By default this is written as GPOS PairPos Format 1. To force a kern variant instead, add "_options": { "kerningFormat": "kern-ot-f0" } at the top level. See Creating Kerning for the full menu of input shapes.

substitutions — optional

json
"substitutions": [
  { "type": "ligature", "feature": "liga", "components": ["f", "i"], "ligature": "fi" },
  { "type": "single", "feature": "smcp", "from": "a", "to": "a.sc" }
]

Written into the GSUB table. Supported types and their JSON shapes are documented in Creating Substitutions.

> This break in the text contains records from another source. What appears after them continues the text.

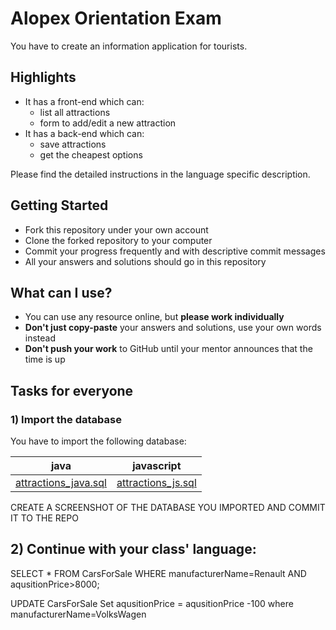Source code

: # Alopex Orientation Exam

You have to create an information application for tourists.

## Highlights

-  It has a front-end which can:
    -  list all attractions
    -  form to add/edit a new attraction
-  It has a back-end which can:
    -  save attractions
    -  get the cheapest options 

Please find the detailed instructions in the language specific description.

## Getting Started

-  Fork this repository under your own account
-  Clone the forked repository to your computer 
-  Commit your progress frequently and with descriptive commit messages
-  All your answers and solutions should go in this repository

## What can I use?

- You can use any resource online, but **please work individually**
- **Don't just copy-paste** your answers and solutions, use your own words instead
- **Don't push your work** to GitHub until your mentor announces that the time is up

## Tasks for everyone

### 1) Import the database

You have to import the following database:

| java | javascript |
|-----|-----|
|[attractions_java.sql](assets/attractions.sql)|[attractions_js.sql](assets/attractions.sql)|

CREATE A SCREENSHOT OF THE DATABASE YOU IMPORTED AND COMMIT IT TO THE REPO

## 2) Continue with your class' language:
SELECT * FROM CarsForSale
WHERE manufacturerName=Renault AND aqusitionPrice>8000;

UPDATE CarsForSale Set aqusitionPrice = aqusitionPrice -100 where manufacturerName=VolksWagen
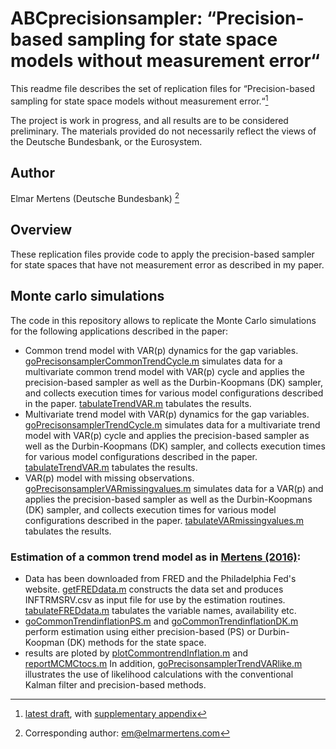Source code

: # ABCprecisionsampler: “Precision-based sampling for state space models without measurement error“

This readme file describes the set of replication files for “Precision-based sampling for state space models without measurement error.“[^draft]

[^draft]: [latest draft](https://drive.google.com/file/d/13Hef9bNI3N6PElvCkDbEeyc_E1XUX9Cf/view?usp=share_link), with [supplementary appendix](https://drive.google.com/file/d/1s4qXSRI96sAy36FEXvBavCugDXHxlTZB/view?usp=share_link)


The project is work in progress, and all results are to be considered preliminary.  The materials provided do not necessarily reflect the views of the Deutsche Bundesbank, or the Eurosystem.

## Author

Elmar Mertens (Deutsche Bundesbank) [^em] 

[^em]: Corresponding author: [em@elmarmertens.com](mailto:em@elmarmertens.com)

## Overview

These replication files provide code to apply the precision-based sampler for state spaces that have not measurement error as described in my paper. 

## Monte carlo simulations

The code in this repository allows to replicate the Monte Carlo simulations for the following applications described in the paper:

- Common trend model with VAR(p) dynamics for the gap variables. [goPrecisonsamplerCommonTrendCycle.m](https://github.com/elmarmertens/kendallcloverCode/blob/kendallcloverCode/goPrecisonsamplerCommonTrendCycle) simulates data for a multivariate common trend model with VAR(p) cycle and applies the precision-based sampler as well as the Durbin-Koopmans (DK) sampler, and collects execution times for various model configurations described in the paper. [tabulateTrendVAR.m](https://github.com/elmarmertens/kendallcloverCode/blob/kendallcloverCode/tabulateTrendVAR.m) tabulates the results.
- Multivariate trend model with VAR(p) dynamics for the gap variables. [goPrecisonsamplerTrendCycle.m](https://github.com/elmarmertens/kendallcloverCode/blob/kendallcloverCode/goPrecisonsamplerTrendCycle) simulates data for a multivariate trend model with VAR(p) cycle and applies the precision-based sampler as well as the Durbin-Koopmans (DK) sampler, and collects execution times for various model configurations described in the paper. [tabulateTrendVAR.m](https://github.com/elmarmertens/kendallcloverCode/blob/kendallcloverCode/tabulateTrendVAR.m) tabulates the results.
- VAR(p) model with missing observations. [goPrecisonsamplerVARmissingvalues.m](https://github.com/elmarmertens/kendallcloverCode/blob/kendallcloverCode/goPrecisonsamplerVARmissingvalues.m) simulates data for a VAR(p) and applies the precision-based sampler as well as the Durbin-Koopmans (DK) sampler, and collects execution times for various model configurations described in the paper. [tabulateVARmissingvalues.m](https://github.com/elmarmertens/kendallcloverCode/blob/kendallcloverCode/tabulateVARmissingvalues.m) tabulates the results.

### Estimation of a common trend model as in [Mertens (2016)](https://doi.org/10.1162/REST_a_00549): 
- Data has been downloaded from FRED and the Philadelphia Fed's website.  [getFREDdata.m](https://github.com/elmarmertens/kendallcloverCode/blob/kendallcloverCode/getFREDdata.m)
constructs the data set and produces INFTRMSRV.csv as input file for use by the estimation routines.  [tabulateFREDdata.m](https://github.com/elmarmertens/kendallcloverCode/blob/kendallcloverCode/tabulateFREDdata.m) tabulates the variable names, availability etc.
- [goCommonTrendinflationPS.m](https://github.com/elmarmertens/kendallcloverCode/blob/kendallcloverCode/goCommonTrendinflationPS.m) and [goCommonTrendinflationDK.m](https://github.com/elmarmertens/kendallcloverCode/blob/kendallcloverCode/goCommonTrendinflationDK.m) perform estimation using either precision-based (PS) or Durbin-Koopman (DK) methods for the state space.
- results are ploted by [plotCommontrendInflation.m](https://github.com/elmarmertens/kendallcloverCode/blob/kendallcloverCode/plotCommontrendInflation.m) and [reportMCMCtocs.m](https://github.com/elmarmertens/kendallcloverCode/blob/kendallcloverCode/reportMCMCtocs.m)
In addition, [goPrecisonsamplerTrendVARlike.m](https://github.com/elmarmertens/kendallcloverCode/blob/kendallcloverCode/goPrecisonsamplerTrendVARlike.m) illustrates the use of likelihood calculations with the conventional Kalman filter and precision-based methods.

Variable-font fields — optional

json
"axes": [
  { "tag": "wght", "name": "Weight", "min": 100, "default": 400, "max": 900 }
],
"instances": [
  { "name": "Regular", "coordinates": { "wght": 400 } },
  { "name": "Bold",    "coordinates": { "wght": 700 } }
]

Variable fonts also use fvar, avar, STAT, MVAR, and per-glyph delta tables. The full authoring story lives in Creating Variable Fonts.

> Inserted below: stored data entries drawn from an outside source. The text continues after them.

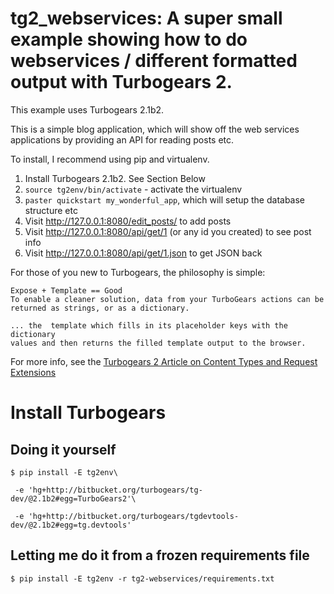 tg2\_webservices: A super small example showing how to do webservices / different formatted output with Turbogears 2.
===========================================================


This example uses Turbogears 2.1b2. 

This is a simple blog application, which will show off the web services applications by providing an API for reading posts etc.


To install, I recommend using pip and virtualenv.

  1. Install Turbogears 2.1b2. See Section Below
  2. `source tg2env/bin/activate` - activate the virtualenv
  3. `paster quickstart my_wonderful_app`, which will setup the database structure etc
  4. Visit http://127.0.0.1:8080/edit_posts/ to add posts
  5. Visit http://127.0.0.1:8080/api/get/1 (or any id you created) to see post info
  6. Visit http://127.0.0.1:8080/api/get/1.json to get JSON back

For those of you new to Turbogears, the philosophy is simple:
    
    Expose + Template == Good
    To enable a cleaner solution, data from your TurboGears actions can be
    returned as strings, or as a dictionary.
    
    ... the  template which fills in its placeholder keys with the dictionary
    values and then returns the filled template output to the browser.
    
For more info, see the [Turbogears 2 Article on Content Types and Request Extensions](http://turbogears.org/2.0/docs//main/ResponseTypes.html)

Install Turbogears
=============================

Doing it yourself
-------------------------

    $ pip install -E tg2env\
    
     -e 'hg+http://bitbucket.org/turbogears/tg-dev/@2.1b2#egg=TurboGears2'\
    
     -e 'hg+http://bitbucket.org/turbogears/tgdevtools-dev/@2.1b2#egg=tg.devtools'


Letting me do it from a frozen requirements file
-------------------------

    $ pip install -E tg2env -r tg2-webservices/requirements.txt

Color-font fields — optional

json
"palettes": [["#c90900", "#ffffff", "#000000"]],
"colorGlyphs": [
	{ "name": "A", "type": "layers", "layers": [
		{ "glyph": "A.shadow", "paletteIndex": 2 },
		{ "glyph": "A",        "paletteIndex": 0 }
	] }
]

Written into CPAL and COLR. See Creating Color Fonts for COLRv0 layer stacks and COLRv1 paint trees.

tables — escape hatch

Any table that Font Flux doesn't decompose into a top-level field can be authored verbatim:

json
"tables": {
	"meta": { "tags": { "dlng": "en-US", "slng": "Latn" } }
}

The All Tables reference lists every table the library knows about. Tables in the "decomposed" set (head, hhea, hmtx, name, OS/2, post, maxp, cmap, glyf, loca, CFF, kern, fvar, avar, STAT, MVAR, GPOS, GSUB, GDEF, gasp, cvt, fpgm, prep, COLR, CPAL) are owned by their corresponding top-level field — don't write them in both places.

Validate before exporting

js
const font = FontFlux.fromJSON(json);
const report = font.validate();
if (!report.valid) {
	console.error(report.issues);
} else {
	const buffer = font.export();
}

See Validation for the full list of checks and what's auto-fixed versus what's a hard error.

A more complete example

This document exercises kerning, a ligature, a tiny variable axis stub, and a gasp override:

json
{
	"font": {
		"familyName": "Sampler",
		"styleName": "Regular",
		"unitsPerEm": 1000,
		"ascender": 800,
		"descender": -200,
		"lineGap": 0
	},
	"glyphs": [
		{ "name": ".notdef", "advanceWidth": 500 },
		{ "name": "space", "unicode": 32, "advanceWidth": 250 },
		{
			"name": "A",
			"unicode": 65,
			"advanceWidth": 600,
			"path": "M 0 0 L 300 700 L 600 0 Z"
		},
		{
			"name": "V",
			"unicode": 86,
			"advanceWidth": 600,
			"path": "M 0 700 L 300 0 L 600 700 Z"
		},
		{
			"name": "f",
			"unicode": 102,
			"advanceWidth": 350,
			"path": "M 100 0 L 100 700 L 300 700 L 300 600 L 200 600 L 200 0 Z"
		},
		{
			"name": "i",
			"unicode": 105,
			"advanceWidth": 200,
			"path": "M 50 0 L 50 600 L 150 600 L 150 0 Z"
		},
		{
			"name": "fi",
			"advanceWidth": 500,
			"path": "M 100 0 L 100 700 L 400 700 L 400 600 L 200 600 L 200 0 Z"
		}
	],
	"kerning": [{ "left": "A", "right": "V", "value": -80 }],
	"substitutions": [
		{
			"type": "ligature",
			"feature": "liga",
			"components": ["f", "i"],
			"ligature": "fi"
		}
	],
	"gasp": [{ "maxPPEM": 65535, "behavior": 10 }]
}

Feed it through FontFlux.fromJSON(text).export() and you'll get a working .ttf.